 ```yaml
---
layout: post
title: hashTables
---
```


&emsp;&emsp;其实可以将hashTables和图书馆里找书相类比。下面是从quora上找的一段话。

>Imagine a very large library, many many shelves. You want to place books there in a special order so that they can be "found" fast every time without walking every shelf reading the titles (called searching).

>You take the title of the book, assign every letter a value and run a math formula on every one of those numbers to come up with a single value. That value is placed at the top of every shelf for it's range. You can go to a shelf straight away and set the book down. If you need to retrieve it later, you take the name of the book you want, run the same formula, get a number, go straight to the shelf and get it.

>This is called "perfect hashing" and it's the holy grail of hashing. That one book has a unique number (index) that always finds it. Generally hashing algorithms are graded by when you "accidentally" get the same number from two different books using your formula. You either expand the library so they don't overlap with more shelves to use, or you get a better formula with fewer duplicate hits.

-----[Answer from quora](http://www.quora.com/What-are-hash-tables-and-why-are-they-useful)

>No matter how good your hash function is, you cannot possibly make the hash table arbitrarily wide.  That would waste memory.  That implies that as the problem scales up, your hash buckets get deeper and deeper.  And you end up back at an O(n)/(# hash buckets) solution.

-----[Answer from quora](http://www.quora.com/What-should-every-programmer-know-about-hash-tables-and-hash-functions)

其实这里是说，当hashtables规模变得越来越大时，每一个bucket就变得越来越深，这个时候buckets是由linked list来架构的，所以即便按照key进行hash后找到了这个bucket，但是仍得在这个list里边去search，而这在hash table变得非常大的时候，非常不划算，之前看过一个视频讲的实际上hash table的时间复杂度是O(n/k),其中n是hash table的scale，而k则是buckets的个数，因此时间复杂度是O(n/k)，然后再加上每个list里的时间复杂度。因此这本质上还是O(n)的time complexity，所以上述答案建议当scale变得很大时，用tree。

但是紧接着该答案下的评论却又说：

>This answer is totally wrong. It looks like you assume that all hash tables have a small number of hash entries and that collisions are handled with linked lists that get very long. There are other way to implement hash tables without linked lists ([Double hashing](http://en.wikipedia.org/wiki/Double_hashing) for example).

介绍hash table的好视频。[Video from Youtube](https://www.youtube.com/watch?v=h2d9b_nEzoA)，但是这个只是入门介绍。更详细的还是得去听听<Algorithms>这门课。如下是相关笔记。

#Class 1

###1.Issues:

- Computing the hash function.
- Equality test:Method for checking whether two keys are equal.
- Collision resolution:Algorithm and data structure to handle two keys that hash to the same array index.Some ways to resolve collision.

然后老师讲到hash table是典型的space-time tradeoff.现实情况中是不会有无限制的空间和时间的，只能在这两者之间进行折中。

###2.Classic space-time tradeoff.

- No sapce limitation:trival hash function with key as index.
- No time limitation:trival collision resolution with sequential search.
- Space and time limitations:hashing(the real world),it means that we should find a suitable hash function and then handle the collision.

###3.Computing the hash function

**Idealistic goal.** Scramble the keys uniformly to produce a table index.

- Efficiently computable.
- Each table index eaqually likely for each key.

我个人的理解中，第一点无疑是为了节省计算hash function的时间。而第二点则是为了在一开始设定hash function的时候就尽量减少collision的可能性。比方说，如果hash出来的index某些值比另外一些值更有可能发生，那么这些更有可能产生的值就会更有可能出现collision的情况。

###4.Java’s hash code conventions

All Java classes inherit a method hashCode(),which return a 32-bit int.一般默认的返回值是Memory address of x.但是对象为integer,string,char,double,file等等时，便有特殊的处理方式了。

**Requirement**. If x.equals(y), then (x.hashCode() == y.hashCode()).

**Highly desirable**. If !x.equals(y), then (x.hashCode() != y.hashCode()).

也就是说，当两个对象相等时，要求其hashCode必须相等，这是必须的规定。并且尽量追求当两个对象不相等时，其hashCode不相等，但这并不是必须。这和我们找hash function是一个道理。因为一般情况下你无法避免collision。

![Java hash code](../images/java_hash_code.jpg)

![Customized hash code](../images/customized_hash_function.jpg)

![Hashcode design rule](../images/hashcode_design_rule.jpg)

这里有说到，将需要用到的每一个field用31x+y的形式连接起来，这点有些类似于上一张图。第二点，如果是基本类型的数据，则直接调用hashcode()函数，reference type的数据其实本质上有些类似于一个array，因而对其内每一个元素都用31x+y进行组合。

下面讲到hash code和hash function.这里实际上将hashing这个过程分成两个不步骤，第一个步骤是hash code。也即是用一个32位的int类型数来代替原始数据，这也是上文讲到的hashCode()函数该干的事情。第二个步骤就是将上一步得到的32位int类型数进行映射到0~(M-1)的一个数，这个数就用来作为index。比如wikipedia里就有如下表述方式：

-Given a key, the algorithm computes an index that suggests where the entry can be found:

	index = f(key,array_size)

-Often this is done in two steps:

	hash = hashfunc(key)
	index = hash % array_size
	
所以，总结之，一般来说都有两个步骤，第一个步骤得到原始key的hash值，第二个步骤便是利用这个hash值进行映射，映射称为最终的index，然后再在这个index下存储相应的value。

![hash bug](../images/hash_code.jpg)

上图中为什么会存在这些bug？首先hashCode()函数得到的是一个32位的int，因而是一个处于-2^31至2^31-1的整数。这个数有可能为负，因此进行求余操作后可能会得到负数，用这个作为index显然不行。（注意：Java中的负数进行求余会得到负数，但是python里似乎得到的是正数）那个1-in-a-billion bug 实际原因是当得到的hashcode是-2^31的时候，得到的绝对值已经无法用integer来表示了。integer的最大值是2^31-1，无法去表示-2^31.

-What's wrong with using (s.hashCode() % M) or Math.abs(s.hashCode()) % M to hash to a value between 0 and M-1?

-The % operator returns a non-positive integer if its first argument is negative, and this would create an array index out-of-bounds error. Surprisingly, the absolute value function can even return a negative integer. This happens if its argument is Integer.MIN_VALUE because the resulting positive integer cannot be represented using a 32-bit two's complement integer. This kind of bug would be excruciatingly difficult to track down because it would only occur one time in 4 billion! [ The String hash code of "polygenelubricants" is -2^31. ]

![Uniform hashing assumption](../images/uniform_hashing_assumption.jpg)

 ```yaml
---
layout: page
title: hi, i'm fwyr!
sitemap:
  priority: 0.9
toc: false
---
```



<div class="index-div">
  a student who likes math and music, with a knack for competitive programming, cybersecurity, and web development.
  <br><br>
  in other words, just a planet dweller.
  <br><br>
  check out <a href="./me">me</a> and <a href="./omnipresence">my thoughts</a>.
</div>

——————

** GOAL OF THE EXERCISE **
Filter the listing above so that only lines holding the word "What" remain, and report those lines.

** PROBLEM SOLUTION **
-----[Answer from quora](http://www.quora.com/What-are-hash-tables-and-why-are-they-useful)
-----[Answer from quora](http://www.quora.com/What-should-every-programmer-know-about-hash-tables-and-hash-functions)
-What's wrong with using (s.hashCode() % M) or Math.abs(s.hashCode()) % M to hash to a value between 0 and M-1?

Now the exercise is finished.